In the next step, we use the Monte Carlo finite element method to compare the effect of the number of grids. Here, two mesh sizes, i.e., \(h=0.5\) (with \(137^3\) nodes) and \(h=0.1\) (with \(6651^3\) nodes) are employed and the results are shown in Figs. 7 and 8 for stochastic and deterministic cases, respectively. We solved the CHC equation with \(\sigma =0.15\) and compared its solution with the deterministic case (\(\sigma =0\)) at time \(T=5\). It shows that the mesh size does not considerably affect the solution.

Finally, we consider the second 3D example (a torus). The first comparison is regarding the evolution of the concentration which is illustrated in Fig. 9 where in the simulations \(\sigma =0.1\) is used. In the second case, we study the effect of different noise measures from deterministic case to stochastic case with \(\sigma =0.5\) at \(T=1\). Here, the results are shown in Fig. 10. The simulations point out that the effect of \(\sigma =0.4\) and \(\sigma =0.5\) on the concentrations are more tangible.

Fig. 10
figure 10

A comparison between different noise intensify measure, i.e., \(\sigma =0\) (top left), \(\sigma =0.1\) (top right), \(\sigma =0.2\) (middle left) and \(\sigma =0.3\) (middle right), \(\sigma =0.4\) (bottom left) and \(\sigma =0.5\) (bottom right) at \(T=1\)

5 Conclusions

In this paper, we considered the Cahn–Hilliard and Cahn–Hilliard–Cook equations as forth-order time-dependent equations. As the first step, after defining an auxiliary variable, we converted the equation into a system of second-order time-dependent problems. Then, we presented a variational formulation for the system and used the Ciarlet–Raviart mixed finite element method. Afterwards, we rewrote the equation as a stochastic ODE in order to estimate its mild solution u(t).

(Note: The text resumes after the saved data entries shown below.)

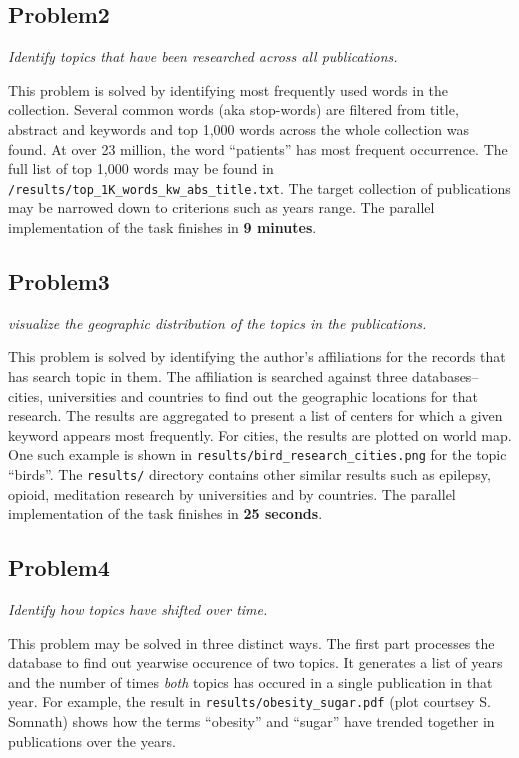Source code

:\documentclass{article}
\begin{document}
\subsection*{Problem2}
\textit{Identify topics that have been researched across all publications.}

This problem is solved by identifying most frequently used words in the
collection. Several common words (aka stop-words) are filtered from title,
abstract and keywords and top 1,000 words across the whole collection was
found. At over 23 million, the word ``patients'' has most frequent occurrence.
The full list of top 1,000 words may be found in
\texttt{/results/top\_1K\_words\_kw\_abs\_title.txt}. The target collection of
publications may be narrowed down to criterions such as years range.  The
parallel implementation of the task finishes in \textbf{9 minutes}.

\subsection*{Problem3}
\textit{visualize the geographic distribution of the topics in the publications.}

This problem is solved by identifying the author's affiliations for the records
that has search topic in them. The affiliation is searched against
three databases--cities, universities and countries to find out the geographic
locations for that research. The results are aggregated to present a list of
centers for which a given keyword appears most frequently. For cities, the
results are plotted on world map. One such example is shown in
\texttt{results/bird\_research\_cities.png} for the topic ``birds''. The \texttt{results/}
directory contains other similar results such as epilepsy, opioid,
meditation research by universities and by countries. The parallel
implementation of the task finishes in \textbf{25 seconds}.

\subsection*{Problem4}
\textit{Identify how topics have shifted over time.}

This problem may be solved in three distinct ways. The first part processes the
database to find out yearwise occurence of two topics. It generates a
list of years and the number of times \textit{both} topics has occured in a
single publication in that year. For example, the result in
\texttt{results/obesity\_sugar.pdf} (plot courtsey S.  Somnath) shows how the
terms ``obesity'' and ``sugar'' have trended together in publications over the
years.
\end{document}
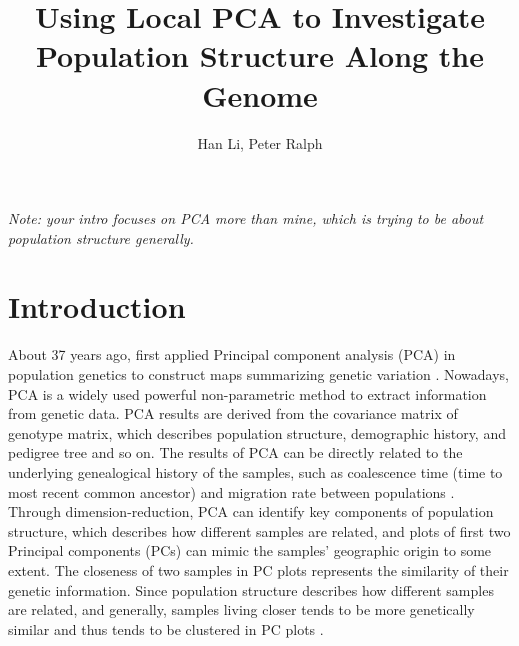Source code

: \documentclass[11pt, oneside]{article}   	%
\title{Using Local PCA to Investigate Population Structure Along the Genome}
\author{Han Li, Peter Ralph}
\newcommand{\plr}[1]{{\em \color{blue} #1}}
\begin{document}
\maketitle
\doublespacing

\plr{Note: your intro focuses on PCA more than mine, which is trying to be about population structure generally.}

\section{Introduction}

About 37 years ago, \citet{menozzi1978synthetic} first applied Principal component analysis (PCA) in population genetics to construct maps summarizing genetic variation \citep{menozzi1978synthetic}. Nowadays, PCA is a widely used powerful non-parametric method to extract information from genetic data. PCA results are derived from the covariance matrix of genotype matrix, which describes population structure, demographic history, and pedigree tree and so on. The results of PCA can be directly related to the underlying genealogical history of the samples, such as coalescence time (time to most recent common ancestor) and migration rate between populations \citep{menozzi1978synthetic,novembre2008interpreting,mcvean2009genealogical}. Through dimension-reduction, PCA can identify key components of population structure, which describes how different samples are related, and plots of first two Principal components (PCs) can mimic the samples' geographic origin to some extent. The closeness of two samples in PC plots represents the similarity of their genetic information. Since population structure describes how different samples are related, and generally, samples living closer tends to be more genetically similar and thus tends to be clustered in PC plots \citep{novembre2008genes,key6}.
 
\end{document}
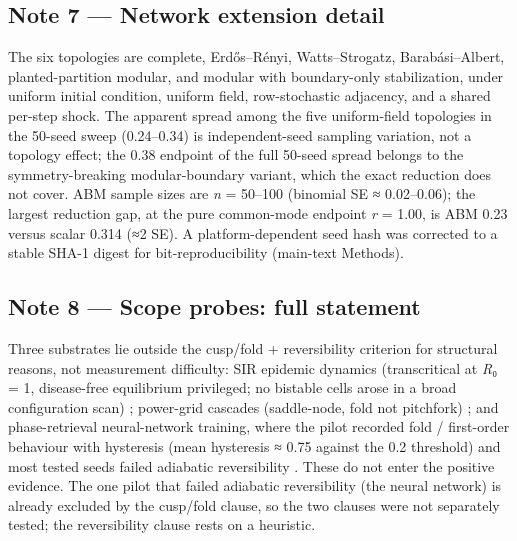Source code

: \documentclass[11pt,letterpaper]{article}
\begin{document}
\subsection{Note 7 --- Network extension detail}\label{note-7-network-extension-detail}

The six topologies are complete, Erdős--Rényi, Watts--Strogatz, Barabási--Albert, planted-partition modular, and modular with boundary-only stabilization, under uniform initial condition, uniform field, row-stochastic adjacency, and a shared per-step shock. The apparent spread among the five uniform-field topologies in the 50-seed sweep (0.24--0.34) is independent-seed sampling variation, not a topology effect; the 0.38 endpoint of the full 50-seed spread belongs to the symmetry-breaking modular-boundary variant, which the exact reduction does not cover. ABM sample sizes are \emph{n} = 50--100 (binomial SE ≈ 0.02--0.06); the largest reduction gap, at the pure common-mode endpoint \emph{r} = 1.00, is ABM 0.23 versus scalar 0.314 (≈2 SE). A platform-dependent seed hash was corrected to a stable SHA-1 digest for bit-reproducibility (main-text Methods).

\subsection{Note 8 --- Scope probes: full statement}\label{note-8-scope-probes-full-statement}

Three substrates lie outside the cusp/fold + reversibility criterion for structural reasons, not measurement difficulty: SIR epidemic dynamics (transcritical at \emph{R}₀ = 1, disease-free equilibrium privileged; no bistable cells arose in a broad configuration scan) \cite{vandendriessche2002,hadeler1997}; power-grid cascades (saddle-node, fold not pitchfork) \cite{schaefer2018,manik2017,witthaut2022}; and phase-retrieval neural-network training, where the pilot recorded fold / first-order behaviour with hysteresis (mean hysteresis ≈ 0.75 against the 0.2 threshold) and most tested seeds failed adiabatic reversibility \cite{mannelli2019,mondelli2019}. These do not enter the positive evidence. The one pilot that failed adiabatic reversibility (the neural network) is already excluded by the cusp/fold clause, so the two clauses were not separately tested; the reversibility clause rests on a heuristic.
\end{document}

We have already shown that for the stochastic time-dependent problems, the computational cost of the Monte Carlo finite element method is \(\mathcal {O}(\varepsilon ^{-(2+1+d/\alpha )})\). Applying the multilevel technique for this problem reduces noticeably the computational costs. In a two-dimensional problem, the optimal hierarchies \(\left( h_\ell ,r_\ell ,M_\ell ,\delta t^\ell \right) _{\ell =0}^{\ell =L}\) reduce the complexity to \(\mathcal {O}(\varepsilon ^{-3.27})\) as certified in numerical example.

We showed three numerical examples with two specific initial conditions. We estimated the solution of stochastic/deterministic Cahn–Hilliard equation for different time intervals. As a result, we demonstrated distinctive coarsening and phase separation. For the stochastic equation, we studied the effect of noise measure, for showing that more \(\sigma \) intensifies the noisy concentration.